**What this task involves:** Return all the lines below in which the string "OPSSAT" appears.

───── Task input

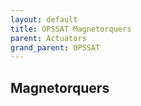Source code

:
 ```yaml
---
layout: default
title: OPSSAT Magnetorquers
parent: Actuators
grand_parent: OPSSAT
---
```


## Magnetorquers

──────────

**Reply to the task:**
title: OPSSAT Magnetorquers
grand_parent: OPSSAT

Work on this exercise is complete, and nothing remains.